*** Record extracts Section Begins ***

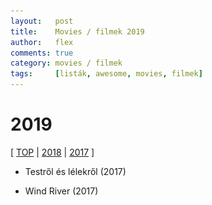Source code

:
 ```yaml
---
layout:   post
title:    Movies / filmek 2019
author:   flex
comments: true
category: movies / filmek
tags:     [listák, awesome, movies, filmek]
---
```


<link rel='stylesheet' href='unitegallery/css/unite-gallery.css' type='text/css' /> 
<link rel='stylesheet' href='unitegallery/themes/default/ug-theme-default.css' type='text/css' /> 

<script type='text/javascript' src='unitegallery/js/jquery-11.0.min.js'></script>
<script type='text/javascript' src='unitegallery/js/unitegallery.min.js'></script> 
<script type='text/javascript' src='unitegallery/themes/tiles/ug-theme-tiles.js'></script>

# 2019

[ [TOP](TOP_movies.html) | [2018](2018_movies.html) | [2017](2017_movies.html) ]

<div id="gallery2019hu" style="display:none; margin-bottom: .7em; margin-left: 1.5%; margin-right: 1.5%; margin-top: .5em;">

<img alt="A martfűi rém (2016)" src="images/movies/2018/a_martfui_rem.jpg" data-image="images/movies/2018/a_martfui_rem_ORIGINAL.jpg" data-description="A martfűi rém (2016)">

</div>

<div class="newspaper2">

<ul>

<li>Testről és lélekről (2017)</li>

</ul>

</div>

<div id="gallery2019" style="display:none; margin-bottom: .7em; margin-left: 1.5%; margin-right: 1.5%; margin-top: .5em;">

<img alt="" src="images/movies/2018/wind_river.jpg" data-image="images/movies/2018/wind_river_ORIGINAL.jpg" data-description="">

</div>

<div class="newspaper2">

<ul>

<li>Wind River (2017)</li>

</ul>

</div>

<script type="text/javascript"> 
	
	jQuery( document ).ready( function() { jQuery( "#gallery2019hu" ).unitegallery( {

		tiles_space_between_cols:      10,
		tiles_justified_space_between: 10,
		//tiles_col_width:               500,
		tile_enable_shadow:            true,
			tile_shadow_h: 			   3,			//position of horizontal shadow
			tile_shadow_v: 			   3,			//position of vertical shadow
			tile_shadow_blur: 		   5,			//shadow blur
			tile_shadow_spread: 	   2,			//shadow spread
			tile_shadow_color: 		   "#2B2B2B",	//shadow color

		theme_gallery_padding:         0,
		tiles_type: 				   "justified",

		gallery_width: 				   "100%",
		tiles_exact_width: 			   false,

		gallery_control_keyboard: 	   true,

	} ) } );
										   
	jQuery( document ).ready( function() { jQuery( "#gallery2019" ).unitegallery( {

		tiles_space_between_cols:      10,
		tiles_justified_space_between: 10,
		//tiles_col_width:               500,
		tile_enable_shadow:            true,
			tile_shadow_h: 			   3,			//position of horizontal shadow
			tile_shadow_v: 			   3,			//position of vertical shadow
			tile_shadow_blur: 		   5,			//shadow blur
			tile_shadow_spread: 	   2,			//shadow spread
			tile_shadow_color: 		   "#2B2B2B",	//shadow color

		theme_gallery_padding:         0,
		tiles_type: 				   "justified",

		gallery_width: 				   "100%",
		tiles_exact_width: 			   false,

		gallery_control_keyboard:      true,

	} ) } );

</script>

*** Record extracts Section Ends ***

The answer must consist of every line from the entries that holds the string "ready".

#### Final answer:
	jQuery( document ).ready( function() { jQuery( "#gallery2019hu" ).unitegallery( {
	jQuery( document ).ready( function() { jQuery( "#gallery2019" ).unitegallery( {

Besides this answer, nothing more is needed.